Archive/Issue #5
Issue #5·Week of May 4, 2026

Zworth Reading

EM

Max’s EM Weekly Update

Highlight of the Week

Initial 12 mg Versus 6 mg Adenosine for Supraventricular Tachycardia in the Emergency Department

Academic Emergency Medicine  ·  Prospective observational study with propensity score matching

Single-centre prospective observational study of 142 hemodynamically stable SVT patients comparing initial adenosine doses. After 1:1 propensity score matching (n=104), first-dose conversion was 82.7% with 12mg versus 53.8% with 6mg (adjusted OR 4.12, 95% CI 1.85-9.14). NNT of 3.8 to achieve one additional first-dose conversion. Adverse effects were similar between groups. SVT recurrence lower with 12mg (1.4% vs 9.9%).
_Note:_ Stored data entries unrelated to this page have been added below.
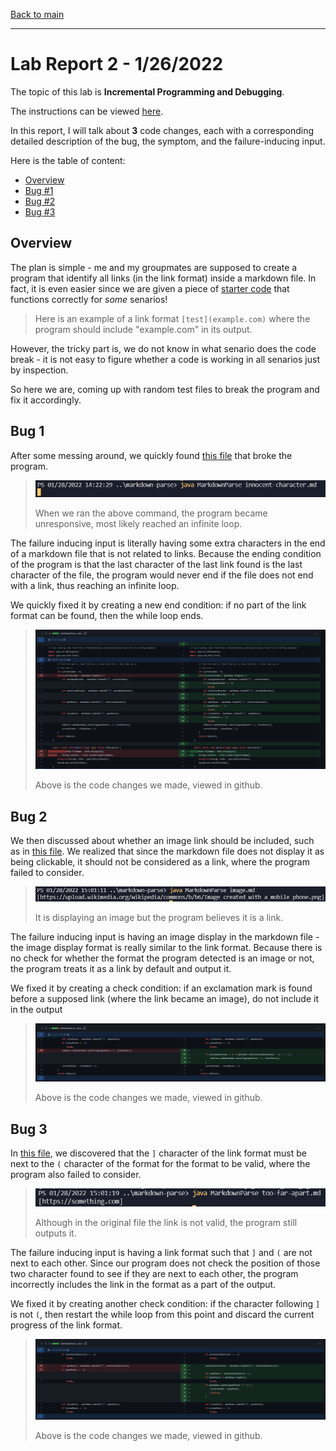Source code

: [Back to main](https://dowhep.github.io/cse15l-lab-reports/)

---

# Lab Report 2 - 1/26/2022
The topic of this lab is **Incremental Programming and Debugging**.

The instructions can be viewed [here](https://ucsd-cse15l-w22.github.io/week/week3/).

In this report, I will talk about **3** code changes, each with a corresponding detailed description of the bug, the symptom, and the failure-inducing input.

Here is the table of content:

* [Overview](#Overview)
* [Bug #1](#bug1)
* [Bug #2](#bug2)
* [Bug #3](#bug3)

## <a name="Overview"> Overview </a>

The plan is simple - me and my groupmates are supposed to create a program that identify all links (in the link format) inside a markdown file. In fact, it is even easier since we are given a piece of [starter code](https://github.com/ucsd-cse15l-w22/markdown-parse) that functions correctly for *some* senarios!

> Here is an example of a link format `[test](example.com)` where the program should include "example.com" in its output. 

However, the tricky part is, we do not know in what senario does the code break - it is not easy to figure whether a code is working in all senarios just by inspection.

So here we are, coming up with random test files to break the program and fix it accordingly.

## <a name="bug1"> Bug 1 </a>

After some messing around, we quickly found [this file](https://github.com/dowhep/markdown-parse/blob/main/innocent-character.md) that broke the program.

>![image](../images/lab2/innocent-character-break.PNG)
>
>When we ran the above command, the program became unresponsive, most likely reached an infinite loop.

The failure inducing input is literally having some extra characters in the end of a markdown file that is not related to links. Because the ending condition of the program is that the last character of the last link found is the last character of the file, the program would never end if the file does not end with a link, thus reaching an infinite loop.

We quickly fixed it by creating a new end condition: if no part of the link format can be found, then the while loop ends.

>![image](../images/lab2/innocent-character-code-fix.PNG)
>
>Above is the code changes we made, viewed in github.

## <a name="bug2"> Bug 2 </a>

We then discussed about whether an image link should be included, such as in [this file](https://github.com/dowhep/markdown-parse/blob/main/image.md). We realized that since the markdown file does not display it as being clickable, it should not be considered as a link, where the program failed to consider.

>![image](../images/lab2/image-break.PNG)
>
>It is displaying an image but the program believes it is a link.

The failure inducing input is having an image display in the markdown file - the image display format is really similar to the link format. Because there is no check for whether the format the program detected is an image or not, the program treats it as a link by default and output it.

We fixed it by creating a check condition: if an exclamation mark is found before a supposed link (where the link became an image), do not include it in the output

>![image](../images/lab2/image-code-fix.PNG)
>
>Above is the code changes we made, viewed in github.

## <a name="bug3"> Bug 3 </a>

In [this file](https://github.com/dowhep/markdown-parse/blob/main/too-far-apart.md), we discovered that the `]` character of the link format must be next to the `(` character of the format for the format to be valid, where the program also failed to consider.  

>![image](../images/lab2/too-far-break.PNG)
>
>Although in the original file the link is not valid, the program still outputs it.  

The failure inducing input is having a link format such that `]` and `(` are not next to each other. Since our program does not check the position of those two character found to see if they are next to each other, the program incorrectly includes the link in the format as a part of the output. 

We fixed it by creating another check condition: if the character following `]` is not `(`, then restart the while loop from this point and discard the current progress of the link format.

>![image](../images/lab2/too-far-code-fix.PNG)
>
>Above is the code changes we made, viewed in github.
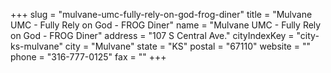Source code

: +++
slug = "mulvane-umc-fully-rely-on-god-frog-diner"
title = "Mulvane UMC - Fully Rely on God - FROG Diner"
name = "Mulvane UMC - Fully Rely on God - FROG Diner"
address = "107 S Central Ave."
cityIndexKey = "city-ks-mulvane"
city = "Mulvane"
state = "KS"
postal = "67110"
website = ""
phone = "316-777-0125"
fax = ""
+++
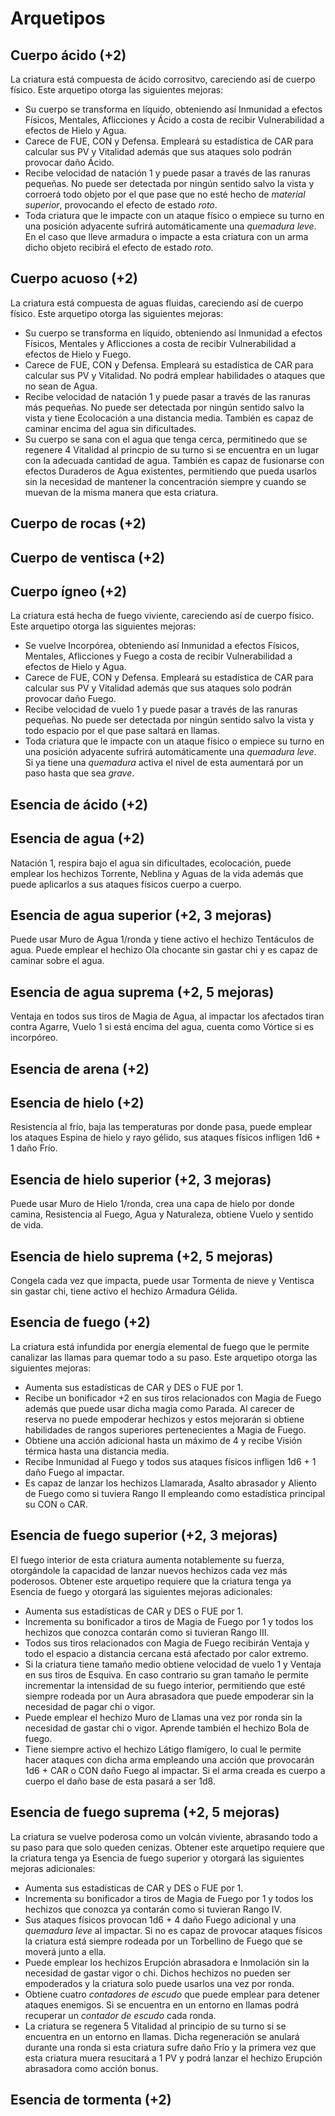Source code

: # Arquetipos

## Cuerpo ácido (+2)

La criatura está compuesta de ácido corrositvo, careciendo así de cuerpo físico. Este arquetipo otorga las siguientes mejoras:

- Su cuerpo se transforma en líquido, obteniendo así Inmunidad a efectos Físicos, Mentales, Aflicciones y Ácido a costa de recibir Vulnerabilidad a efectos de Hielo y Agua.
- Carece de FUE, CON y Defensa. Empleará su estadística de CAR para calcular sus PV y Vitalidad además que sus ataques solo podrán provocar daño Ácido.
- Recibe velocidad de natación 1 y puede pasar a través de las ranuras pequeñas. No puede ser detectada por ningún sentido salvo la vista y corroerá todo objeto por el que pase que no esté hecho de *material superior*, provocando el efecto de estado *roto*.
- Toda criatura que le impacte con un ataque físico o empiece su turno en una posición adyacente sufrirá automáticamente una *quemadura leve*. En el caso que lleve armadura o impacte a esta criatura con un arma dicho objeto recibirá el efecto de estado *roto*.

## Cuerpo acuoso (+2)

La criatura está compuesta de aguas fluidas, careciendo así de cuerpo físico. Este arquetipo otorga las siguientes mejoras:

- Su cuerpo se transforma en líquido, obteniendo así Inmunidad a efectos Físicos, Mentales y Aflicciones a costa de recibir Vulnerabilidad a efectos de Hielo y Fuego.
- Carece de FUE, CON y Defensa. Empleará su estadística de CAR para calcular sus PV y Vitalidad. No podrá emplear habilidades o ataques que no sean de Agua.
- Recibe velocidad de natación 1 y puede pasar a través de las ranuras más pequeñas. No puede ser detectada por ningún sentido salvo la vista y tiene Ecolocación a una distancia media. También es capaz de caminar encima del agua sin dificultades.
- Su cuerpo se sana con el agua que tenga cerca, permitinedo que se regenere 4 Vitalidad al princpio de su turno si se encuentra en un lugar con la adecuada cantidad de agua. También es capaz de fusionarse con efectos Duraderos de Agua existentes, permitiendo que pueda usarlos sin la necesidad de mantener la concentración siempre y cuando se muevan de la misma manera que esta criatura.

## Cuerpo de rocas (+2)

## Cuerpo de ventisca (+2)

## Cuerpo ígneo (+2)

La criatura está hecha de fuego viviente, careciendo así de cuerpo físico. Este arquetipo otorga las siguientes mejoras:

- Se vuelve Incorpórea, obteniendo así Inmunidad a efectos Físicos, Mentales, Aflicciones y Fuego a costa de recibir Vulnerabilidad a efectos de Hielo y Agua.
- Carece de FUE, CON y Defensa. Empleará su estadística de CAR para calcular sus PV y Vitalidad además que sus ataques solo podrán provocar daño Fuego.
- Recibe velocidad de vuelo 1 y puede pasar a través de las ranuras pequeñas. No puede ser detectada por ningún sentido salvo la vista y todo espacio por el que pase saltará en llamas.
- Toda criatura que le impacte con un ataque físico o empiece su turno en una posición adyacente sufrirá automáticamente una *quemadura leve*. Si ya tiene una *quemadura* activa el nivel de esta aumentará por un paso hasta que sea *grave*.

## Esencia de ácido (+2)

## Esencia de agua (+2)

Natación 1, respira bajo el agua sin dificultades, ecolocación, puede emplear los hechizos Torrente, Neblina y Aguas de la vida además que puede aplicarlos a sus ataques físicos cuerpo a cuerpo.

## Esencia de agua superior (+2, 3 mejoras)

Puede usar Muro de Agua 1/ronda y tiene activo el hechizo Tentáculos de agua. Puede emplear el hechizo Ola chocante sin gastar chi y es capaz de caminar sobre el agua.

## Esencia de agua suprema (+2, 5 mejoras)

Ventaja en todos sus tiros de Magia de Agua, al impactar los afectados tiran contra Agarre, Vuelo 1 si está encima del agua, cuenta como Vórtice si es incorpóreo.

## Esencia de arena (+2)

## Esencia de hielo (+2)

Resistencia al frío, baja las temperaturas por donde pasa, puede emplear los ataques Espina de hielo y rayo gélido, sus ataques físicos infligen 1d6 + 1 daño Frío.

## Esencia de hielo superior (+2, 3 mejoras)

Puede usar Muro de Hielo 1/ronda, crea una capa de hielo por donde camina, Resistencia al Fuego, Agua y Naturaleza, obtiene Vuelo y sentido de vida.

## Esencia de hielo suprema (+2, 5 mejoras)

Congela cada vez que impacta, puede usar Tormenta de nieve y Ventisca sin gastar chi, tiene activo el hechizo Armadura Gélida.

## Esencia de fuego (+2)

La criatura está infundida por energía elemental de fuego que le permite canalizar las llamas para quemar todo a su paso. Este arquetipo otorga las siguientes mejoras:

- Aumenta sus estadísticas de CAR y DES o FUE por 1.
- Recibe un bonificador +2 en sus tiros relacionados con Magia de Fuego además que puede usar dicha magia como Parada. Al carecer de reserva no puede empoderar hechizos y estos mejorarán si obtiene habilidades de rangos superiores pertenecientes a Magia de Fuego.
- Obtiene una acción adicional hasta un máximo de 4 y recibe Visión térmica hasta una distancia media.
- Recibe Inmunidad al Fuego y todos sus ataques físicos infligen 1d6 + 1 daño Fuego al impactar. 
- Es capaz de lanzar los hechizos Llamarada, Asalto abrasador y Aliento de Fuego como si tuviera Rango II empleando como estadística principal su CON o CAR. 

## Esencia de fuego superior (+2, 3 mejoras)

El fuego interior de esta criatura aumenta notablemente su fuerza, otorgándole la capacidad de lanzar nuevos hechizos cada vez más poderosos. Obtener este arquetipo requiere que la criatura tenga ya Esencia de fuego y otorgará las siguientes mejoras adicionales:

- Aumenta sus estadísticas de CAR y DES o FUE por 1.
- Incrementa su bonificador a tiros de Magia de Fuego por 1 y todos los hechizos que conozca contarán como si tuvieran Rango III. 
- Todos sus tiros relacionados con Magia de Fuego recibirán Ventaja y todo el espacio a distancia cercana está afectado por calor extremo.
- Si la criatura tiene tamaño medio obtiene velocidad de vuelo 1 y Ventaja en sus tiros de Esquiva. En caso contrario su gran tamaño le permite incrementar la intensidad de su fuego interior, permitiendo que esté siempre rodeada por un Aura abrasadora que puede empoderar sin la necesidad de pagar chi o vigor.
- Puede emplear el hechizo Muro de Llamas una vez por ronda sin la necesidad de gastar chi o vigor. Aprende también el hechizo Bola de fuego.
- Tiene siempre activo el hechizo Látigo flamígero, lo cual le permite hacer ataques con dicha arma empleando una acción que provocarán 1d6 + CAR o CON daño Fuego al impactar. Si el arma creada es cuerpo a cuerpo el daño base de esta pasará a ser 1d8. 

## Esencia de fuego suprema (+2, 5 mejoras)

La criatura se vuelve poderosa como un volcán viviente, abrasando todo a su paso para que solo queden cenizas. Obtener este arquetipo requiere que la criatura tenga ya Esencia de fuego superior y otorgará las siguientes mejoras adicionales:

- Aumenta sus estadísticas de CAR y DES o FUE por 1.
- Incrementa su bonificador a tiros de Magia de Fuego por 1 y todos los hechizos que conozca ya contarán como si tuvieran Rango IV. 
- Sus ataques físicos provocan 1d6 + 4 daño Fuego adicional y una *quemadura leve* al impactar. Si no es capaz de provocar ataques físicos la criatura está siempre rodeada por un Torbellino de Fuego que se moverá junto a ella.
- Puede emplear los hechizos Erupción abrasadora e Inmolación sin la necesidad de gastar vigor o chi. Dichos hechizos no pueden ser empoderados y la criatura solo puede usarlos una vez por ronda. 
- Obtiene cuatro *contadores de escudo* que puede emplear para detener ataques enemigos. Si se encuentra en un entorno en llamas podrá recuperar un *contador de escudo* cada ronda.
- La criatura se regenera 5 Vitalidad al principio de su turno si se encuentra en un entorno en llamas. Dicha regeneración se anulará durante una ronda si esta criatura sufre daño Frío y la primera vez que esta criatura muera resucitará a 1 PV y podrá lanzar el hechizo Erupción abrasadora como acción bonus.

## Esencia de tormenta (+2)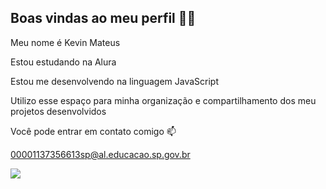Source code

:## Boas vindas ao meu perfil 💙💙

Meu nome é Kevin Mateus

Estou estudando na Alura

Estou me desenvolvendo na linguagem JavaScript

Utilizo esse espaço para minha organização e compartilhamento dos meu projetos desenvolvidos

Você pode entrar em contato comigo 📫

00001137356613sp@al.educacao.sp.gov.br

![](https://media.giphy.com/media/v1.Y2lkPTc5MGI3NjExbjFydHlnNTFwcnpjOGR5ZmJyaGZ2aGptbDBrd3hzZzd4aHQwMjdoNCZlcD12MV9naWZzX3NlYXJjaCZjdD1n/1forTCExMq1F3M2JjS/giphy.gif)

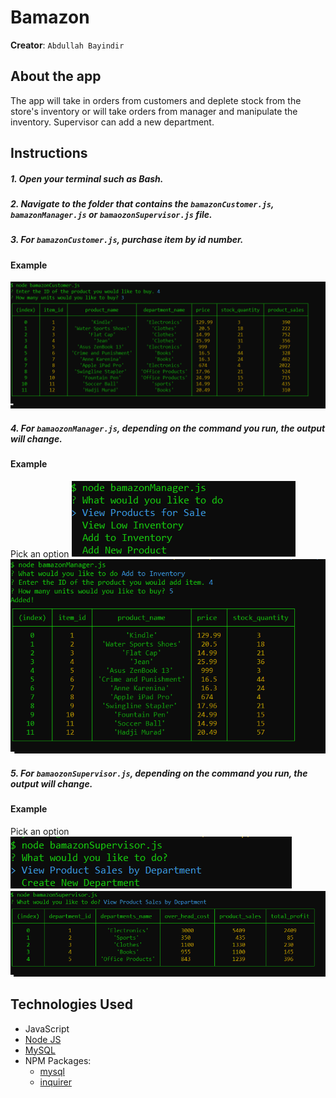 # Bamazon
**Creator**: `Abdullah Bayindir`

## About the app
The app will take in orders from customers and deplete stock from the store's inventory or will take orders from manager and manipulate the inventory. Supervisor can add a new department.

## Instructions  
##### 1. Open your terminal such as Bash.  
##### 2. Navigate to the folder that contains the `bamazonCustomer.js`, `bamazonManager.js` or `bamaozonSupervisor.js` file.  
##### 3. For `bamazonCustomer.js`, purchase item by id number.
#### Example
![Bamazon Customer](/images/bamazon_customer.png)  

##### 4. For `bamaozonManager.js`, depending on the command you run, the output will change.   
#### Example
Pick an option
![Bamazon Customer](/images/bamazon_manager1.png)  
![Bamazon Customer](/images/bamazon_manager2.png)   

##### 5. For `bamaozonSupervisor.js`, depending on the command you run, the output will change. 
#### Example
Pick an option
![Bamazon Customer](/images/bamazon_supervisor1.png)  
![Bamazon Customer](/images/bamazon_supervisor2.png) 


## Technologies Used
* JavaScript
* [Node JS](https://nodejs.org/en/download/)
* [MySQL](https://dev.mysql.com/doc/refman/5.6/en/installing.html)
* NPM Packages:
	- [mysql](https://www.npmjs.com/package/mysql)
	- [inquirer](https://www.npmjs.com/package/inquirer)

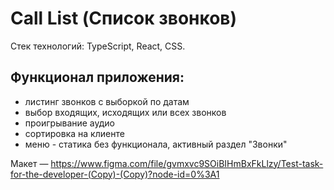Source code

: # Call List (Список звонков)

Стек технологий: TypeScript, React, CSS.

## Функционал приложения:

-   листинг звонков с выборкой по датам
-   выбор входящих, исходящих или всех звонков
-   проигрывание аудио
-   сортировка на клиенте
-   меню - статика без функционала, активный раздел "Звонки"

Макет — https://www.figma.com/file/gvmxvc9SOiBIHmBxFkLlzy/Test-task-for-the-developer-(Copy)-(Copy)?node-id=0%3A1
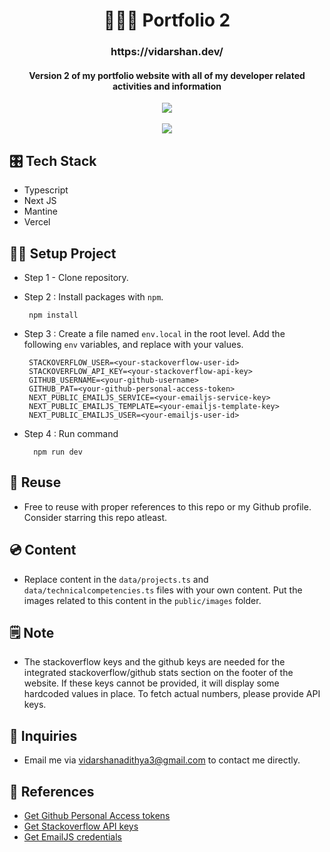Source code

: 
<h1 align="center">👨🏻‍💻 Portfolio 2</h1>

<h3 align="center">
  https://vidarshan.dev/
</h3>

<h4 align="center">
Version 2 of my portfolio website with all of my developer related activities and information
</h4>


<div align="center">
<img src="https://therealsujitk-vercel-badge.vercel.app/?app=portfolio-v2" />
</div>


<br/>

<div align="center">
  
<img src="https://user-images.githubusercontent.com/48169745/162748995-1fc0a078-86eb-49dd-a105-4aa802d9bd26.png" />
</div>


## 🎛️ Tech Stack
- Typescript
- Next JS
- Mantine
- Vercel

## 👷‍♂️ Setup Project

- Step 1 - Clone repository.
    
- Step 2 : Install packages with `npm`.

       npm install
       
- Step 3 : Create a file named `env.local` in the root level. Add the following `env` variables, and replace with your values.


       STACKOVERFLOW_USER=<your-stackoverflow-user-id>
       STACKOVERFLOW_API_KEY=<your-stackoverflow-api-key>
       GITHUB_USERNAME=<your-github-username>
       GITHUB_PAT=<your-github-personal-access-token>
       NEXT_PUBLIC_EMAILJS_SERVICE=<your-emailjs-service-key>
       NEXT_PUBLIC_EMAILJS_TEMPLATE=<your-emailjs-template-key>
       NEXT_PUBLIC_EMAILJS_USER=<your-emailjs-user-id>
       
       
- Step 4 : Run command
  
        npm run dev
        
## 🔄 Reuse
- Free to reuse with proper references to this repo or my Github profile. Consider starring this repo atleast.
        
## 💿 Content
- Replace content in the `data/projects.ts` and `data/technicalcompetencies.ts` files with your own content. Put the images related to this content in the `public/images` folder.
        
## 🗒️ Note
- The stackoverflow keys and the github keys are needed for the integrated stackoverflow/github stats section on the footer of the website. If these keys cannot be provided, it will display some hardcoded values in place. To fetch actual numbers, please provide API keys.

## 💬 Inquiries
- Email me via vidarshanadithya3@gmail.com to contact me directly.

## 🔗 References
- [Get Github Personal Access tokens](https://docs.github.com/en/authentication/keeping-your-account-and-data-secure/creating-a-personal-access-token)
- [Get Stackoverflow API keys](https://api.stackexchange.com/)
- [Get EmailJS credentials](https://www.emailjs.com/docs/tutorial/overview/)
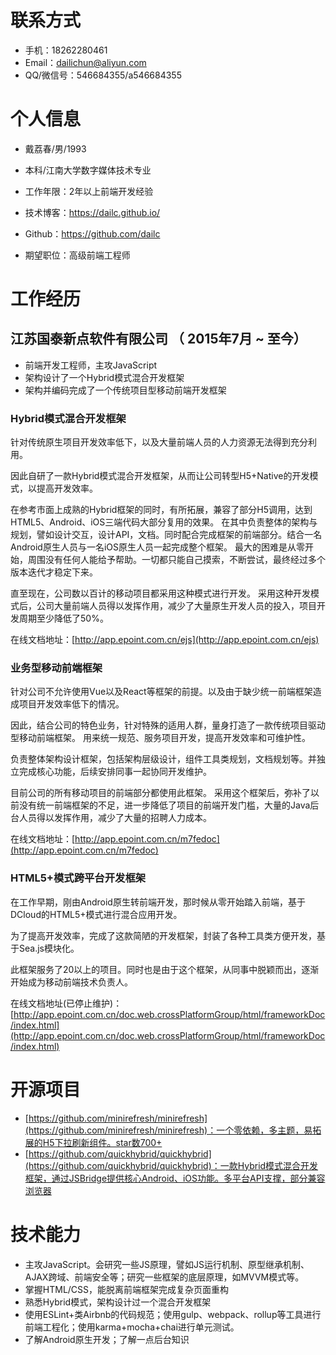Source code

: # 联系方式

- 手机：18262280461
- Email：dailichun@aliyun.com
- QQ/微信号：546684355/a546684355

# 个人信息

 - 戴荔春/男/1993
 - 本科/江南大学数字媒体技术专业
 - 工作年限：2年以上前端开发经验
 - 技术博客：https://dailc.github.io/
 - Github：https://github.com/dailc

 - 期望职位：高级前端工程师

# 工作经历

## 江苏国泰新点软件有限公司 （ 2015年7月 ~ 至今）

- 前端开发工程师，主攻JavaScript
- 架构设计了一个Hybrid模式混合开发框架
- 架构并编码完成了一个传统项目型移动前端开发框架

### **Hybrid模式混合开发框架**

针对传统原生项目开发效率低下，以及大量前端人员的人力资源无法得到充分利用。

因此自研了一款Hybrid模式混合开发框架，从而让公司转型H5+Native的开发模式，以提高开发效率。

在参考市面上成熟的Hybrid框架的同时，有所拓展，兼容了部分H5调用，达到HTML5、Android、iOS三端代码大部分复用的效果。
在其中负责整体的架构与规划，譬如设计交互，设计API，文档。同时配合完成框架的前端部分。结合一名Android原生人员与一名iOS原生人员一起完成整个框架。
最大的困难是从零开始，周围没有任何人能给予帮助。一切都只能自己摸索，不断尝试，最终经过多个版本迭代才稳定下来。

直至现在，公司数以百计的移动项目都采用这种模式进行开发。
采用这种开发模式后，公司大量前端人员得以发挥作用，减少了大量原生开发人员的投入，项目开发周期至少降低了50%。

在线文档地址：[http://app.epoint.com.cn/ejs](http://app.epoint.com.cn/ejs)

### **业务型移动前端框架**

针对公司不允许使用Vue以及React等框架的前提。以及由于缺少统一前端框架造成项目开发效率低下的情况。

因此，结合公司的特色业务，针对特殊的适用人群，量身打造了一款传统项目驱动型移动前端框架。
用来统一规范、服务项目开发，提高开发效率和可维护性。

负责整体架构设计框架，包括架构层级设计，组件工具类规划，文档规划等。并独立完成核心功能，后续安排同事一起协同开发维护。

目前公司的所有移动项目的前端部分都使用此框架。
采用这个框架后，弥补了以前没有统一前端框架的不足，进一步降低了项目的前端开发门槛，大量的Java后台人员得以发挥作用，减少了大量的招聘人力成本。

在线文档地址：[http://app.epoint.com.cn/m7fedoc](http://app.epoint.com.cn/m7fedoc)

### **HTML5+模式跨平台开发框架**

在工作早期，刚由Android原生转前端开发，那时候从零开始踏入前端，基于DCloud的HTML5+模式进行混合应用开发。

为了提高开发效率，完成了这款简陋的开发框架，封装了各种工具类方便开发，基于Sea.js模块化。

此框架服务了20以上的项目。同时也是由于这个框架，从同事中脱颖而出，逐渐开始成为移动前端技术负责人。

在线文档地址(已停止维护)：[http://app.epoint.com.cn/doc.web.crossPlatformGroup/html/frameworkDoc/index.html](http://app.epoint.com.cn/doc.web.crossPlatformGroup/html/frameworkDoc/index.html)
      
# 开源项目

  - [https://github.com/minirefresh/minirefresh](https://github.com/minirefresh/minirefresh)：一个零依赖，多主题，易拓展的H5下拉刷新组件。star数700+
  - [https://github.com/quickhybrid/quickhybrid](https://github.com/quickhybrid/quickhybrid)：一款Hybrid模式混合开发框架，通过JSBridge提供核心Android、iOS功能。多平台API支撑，部分兼容浏览器

# 技术能力

- 主攻JavaScript。会研究一些JS原理，譬如JS运行机制、原型继承机制、AJAX跨域、前端安全等；研究一些框架的底层原理，如MVVM模式等。
- 掌握HTML/CSS，能脱离前端框架完成复杂页面重构
- 熟悉Hybrid模式，架构设计过一个混合开发框架
- 使用ESLint+类Airbnb的代码规范；使用gulp、webpack、rollup等工具进行前端工程化；使用karma+mocha+chai进行单元测试。
- 了解Android原生开发；了解一点后台知识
This is LOE 3 — observational, not randomized. The propensity score matching helps but cannot eliminate unmeasured confounding. We don't know why physicians chose 12mg versus 6mg initially — sicker-appearing patients, larger body habitus, or prior failed cardioversions could all influence both dose selection and outcomes. The study is single-centre, limiting generalizability. That said, the effect size is large (NNT 3.8), the confidence interval doesn't approach 1, and the safety signal is reassuring. Adenosine's half-life is seconds, so a larger initial bolus makes sense. This doesn't definitively prove 12mg is better, but it challenges the reflexive 6mg-first approach many of us learned.

Bottom line: Strong signal that starting with 12mg adenosine for stable SVT improves first-dose conversion without increasing adverse effects. Not definitive (observational design), but the NNT of 3.8 and equivalent safety profile make this worth adopting. I'm switching to 12mg first for most adult SVT.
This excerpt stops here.